«Paseando calle abajo por Fleet Street, puede uno toparse cualquier día con una forma cuya enormidad oculta el cielo. Grandes rizos surgen por debajo del sombrero flexible de ala ancha; una capa, que podría ser un legado de Portos, ondea junto a su esqueleto colosal. Se detiene a leer el libro que sostiene en las manos en mitad de la calzada y derrama por el aire una cascada de risas que va descendiendo desde las notas más altas hasta la media voz. Levanta la vista, se ajusta los quevedos, observa que no está en un taxi, se acuerda de que debería coger uno, se da la vuelta y lo llama a voces. El vehículo se hunde bajo una carga inusual y se aleja rodando pesadamente. Lleva a Gilbert Keith Chesterton.
El señor Chesterton es la figura más insigne del panorama literario de Londres. Es como un ser procedente de un cuento de hadas, una leyenda en persona, un superviviente de la niñez del mundo… Es un caminante de la eternidad, que se detiene en la posada de la vida, se calienta junto al fuego y hace que las vigas del techo resuenen con sus alegres carcajadas».

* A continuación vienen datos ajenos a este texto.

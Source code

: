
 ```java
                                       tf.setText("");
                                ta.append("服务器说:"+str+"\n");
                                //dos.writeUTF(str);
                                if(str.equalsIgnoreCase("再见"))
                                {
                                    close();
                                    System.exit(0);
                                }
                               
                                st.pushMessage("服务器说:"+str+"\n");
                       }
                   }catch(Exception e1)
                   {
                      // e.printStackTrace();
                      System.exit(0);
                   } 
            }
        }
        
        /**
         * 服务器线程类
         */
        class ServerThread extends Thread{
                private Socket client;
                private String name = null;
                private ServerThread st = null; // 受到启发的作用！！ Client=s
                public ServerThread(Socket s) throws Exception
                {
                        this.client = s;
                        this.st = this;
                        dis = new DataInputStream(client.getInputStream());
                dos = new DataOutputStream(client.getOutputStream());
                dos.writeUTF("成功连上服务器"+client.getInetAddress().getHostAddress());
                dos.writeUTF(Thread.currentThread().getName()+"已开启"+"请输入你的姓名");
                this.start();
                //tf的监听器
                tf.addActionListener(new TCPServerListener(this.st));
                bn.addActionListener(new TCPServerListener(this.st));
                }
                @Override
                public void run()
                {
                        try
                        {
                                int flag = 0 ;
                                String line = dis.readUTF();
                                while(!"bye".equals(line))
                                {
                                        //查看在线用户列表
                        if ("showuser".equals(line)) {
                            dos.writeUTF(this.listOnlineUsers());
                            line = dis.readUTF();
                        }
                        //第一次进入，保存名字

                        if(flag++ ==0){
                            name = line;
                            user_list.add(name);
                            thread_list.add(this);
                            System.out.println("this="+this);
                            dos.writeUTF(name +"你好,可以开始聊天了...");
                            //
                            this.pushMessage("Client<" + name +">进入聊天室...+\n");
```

Así describe el periodista A.G. Gardiner a su colega G.K. Chesterton, autor de los relatos del padre Brown que presentamos en este volumen. Podríamos enumerar datos sobre su vida: que nació en Kensington (Inglaterra) en 1874; que desde pequeño amaba las discusiones y los debates, primero con su hermano Cecil y más tarde con sus compañeros de escuela; que comenzó trabajando en una editorial y posteriormente pasó a trabajar como articulista y ensayista en diversos periódicos hasta su muerte; que escribió y publicó con notable éxito una ingente cantidad de libros de todos los géneros. Sería decir algo sobre él y, sin embargo, no entender casi nada. Porque lo que más llama la atención al indagar en la biografía de este escritor inglés son algunos rasgos de su personalidad que van a estar siempre presentes en su vida y que van a modelar el estilo de todos sus escritos: el amor por la realidad y la defensa apasionada y casi obstinada de la razón y del sentido común. Son estos rasgos los que van a caracterizar también al pequeño cura de Essex que es el protagonista de los relatos que componen el libro que tenemos entre las manos.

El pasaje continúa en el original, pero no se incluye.